Das Tierschutzlabel „Für Mehr Tierschutz“ des Deutschen Tierschutzbundes hat seit 2013 deutlich verbesserte Lebensbedingungen für mehrere Millionen Tiere geschaffen. Dennoch sorgen sich manche Tierschützer, dass der Verband mit diesem Siegel den Fleischkonsum fördert. Wie bewerten Sie diesen vermeintlichen Widerspruch?

Dr. Elke Deininger: Ich sehe darin gar keinen Widerspruch. Ich bin Tierärztin und stehe voll und ganz hinter den Zielen des Deutschen Tierschutzbundes, dass kein Tier mehr für den menschlichen Nutzen leiden oder getötet werden soll. Doch das ist ein langfristiges Ziel. Unsere Gesellschaft ist größtenteils noch nicht so weit, und die Nachfrage nach Fleisch, Eiern und Milchprodukten ist weiterhin groß. Darum setzen wir in der aktuellen, realen Situation der Tiere in der Landwirtschaft an und kämpfen jeden Tag dafür, ihre Situation – die Art, wie sie heute leben – zu verändern. Mit unserem Label bekommen wir einen Fuß in die Tür, stehen im konkreten Austausch mit der Landwirtschaft, begegnen uns auf Augenhöhe und helfen den teilnehmenden Betrieben maßgeblich, sich tiergerechter aufzustellen, und verbessern so den Status quo für viele, viele Rinder, Schweine und Hühner. Das sind nur erste Schritte auf einem langen Weg, aber gegenüber der konventionellen Tierhaltung sind es riesige Schritte, mit denen wir tatsächlich etwas im Hier und Jetzt bewirken.

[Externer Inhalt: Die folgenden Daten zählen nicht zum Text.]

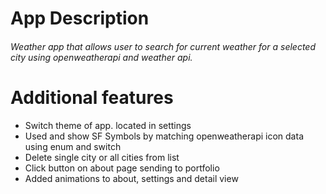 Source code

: #  App Description
###### *Weather app that allows user to search for current weather for a selected city using openweatherapi and weather api.*

# Additional features

- Switch theme of app. located in settings
- Used and show SF Symbols by matching openweatherapi icon data using enum and switch
- Delete single city or all cities from list
- Click button on about page sending to portfolio
- Added animations to about, settings and detail view
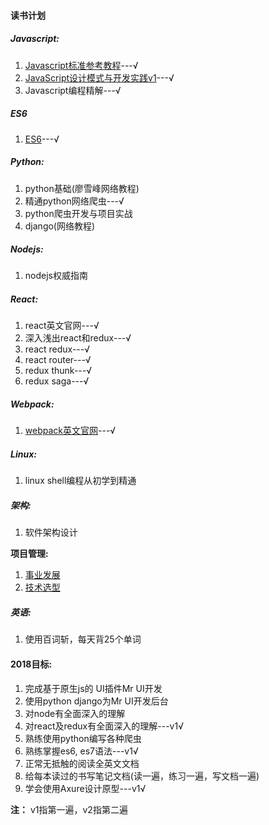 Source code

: 

#### 读书计划

##### Javascript:

1. [Javascript标准参考教程](javascript/javascript标准参考教程.md)---√
2. [JavaScript设计模式与开发实践v1](javascript/javascript设计模式与开发实践.md)---√
3. Javascript编程精解---√

##### ES6

1. [ES6](ecmascript6/README.md)---√

##### Python: 

1. python基础(廖雪峰网络教程)
2. 精通python网络爬虫---√
3. python爬虫开发与项目实战 
4. django(网络教程)

##### Nodejs:

1. nodejs权威指南      

##### React:

1. react英文官网---√
2. 深入浅出react和redux---√
3. react redux---√
4. react router---√
5. redux thunk---√
6. redux saga---√

##### Webpack:
1. [webpack英文官网](webpack-react-redux/webpack.md)---√

##### Linux:

1. linux shell编程从初学到精通

##### 架构:

1. 软件架构设计

**项目管理:**

1. [事业发展](qualified-team-leader/career-development.md)
2. [技术选型](qualified-team-leader/technical-selection.md)

##### 英语:
1. 使用百词斩，每天背25个单词

#### 2018目标:

1. 完成基于原生js的 UI插件Mr UI开发
2. 使用python django为Mr UI开发后台
3. 对node有全面深入的理解
4. 对react及redux有全面深入的理解---v1√
5. 熟练使用python编写各种爬虫
6. 熟练掌握es6, es7语法---v1√
7. 正常无抵触的阅读全英文文档
8. 给每本读过的书写笔记文档(读一遍，练习一遍，写文档一遍)
9. 学会使用Axure设计原型---v1√


**注：** v1指第一遍，v2指第二遍
<!--stackedit_data:
eyJoaXN0b3J5IjpbMTcwMDEyOTg2NF19
-->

Aufgrund der Corona-Pandemie konnte die Internationale Grüne Woche, die international wichtigste Messe für Ernährungswirtschaft und Landwirtschaft, nur digital stattfinden. Welche Bedeutung hatte das für Sie?

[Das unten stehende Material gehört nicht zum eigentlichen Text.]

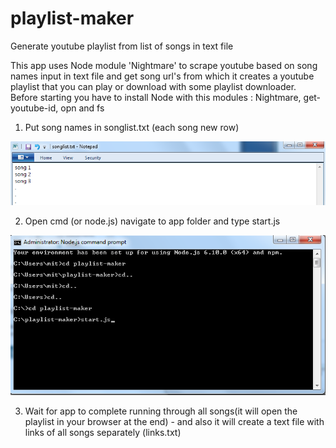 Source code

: # playlist-maker
Generate youtube playlist from list of songs in text file

This app uses Node module 'Nightmare' to scrape youtube based on song names input in text file and get song url's from which it creates a youtube playlist that you can play or download with some playlist downloader.
Before starting you have to install Node with this modules : Nightmare, get-youtube-id, opn and fs
1. Put song names in songlist.txt (each song new row)

![Songlist](https://github.com/ekardum/playlist-maker/blob/master/screenshots/1.png?raw=true)

2. Open cmd (or node.js) navigate to app folder and type start.js

![Songlist](https://github.com/ekardum/playlist-maker/blob/master/screenshots/2.png?raw=true)

3. Wait for app to complete running through all songs(it will open the playlist in your browser at the end) - and also it will create a text file with links of all songs separately (links.txt)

Deininger: Die Messe und der dazugehörige Empfang mit Vertretern aus Politik, Landwirtschaft, Handel, Wissenschaft und Tierschutz sind für unser Team tatsächlich ein Höhepunkt im Jahr, an dem wir uns mit vielen Personen zu unserem Tierschutzlabel, aber auch zu anderen Tierschutzthemen austauschen. Der Kontakt zu diesen Fachleuten, aber auch zu den vielen Schulklassen und interessierten Berlinern, die uns üblicherweise am Stand besuchen, hat uns dieses Jahr gefehlt. Erfreulicherweise haben wir während der Messezeit und danach über 40 sehr gute und konstruktive Gespräche mit hochrangigen Ansprechpartnern aus all diesen Bereichen online führen können. Das Interesse und die Anzahl der Anfragen bestätigen die Beachtung, die unser Weg findet, bessere Haltungsbedingungen in der Landwirtschaft zu erreichen.

Die Corona-Pandemie bestimmt alle Bereiche des öffentlichen Lebens. Inwiefern hat es auch die Arbeit des Tierschutzlabels und seiner Mitarbeiter verändert?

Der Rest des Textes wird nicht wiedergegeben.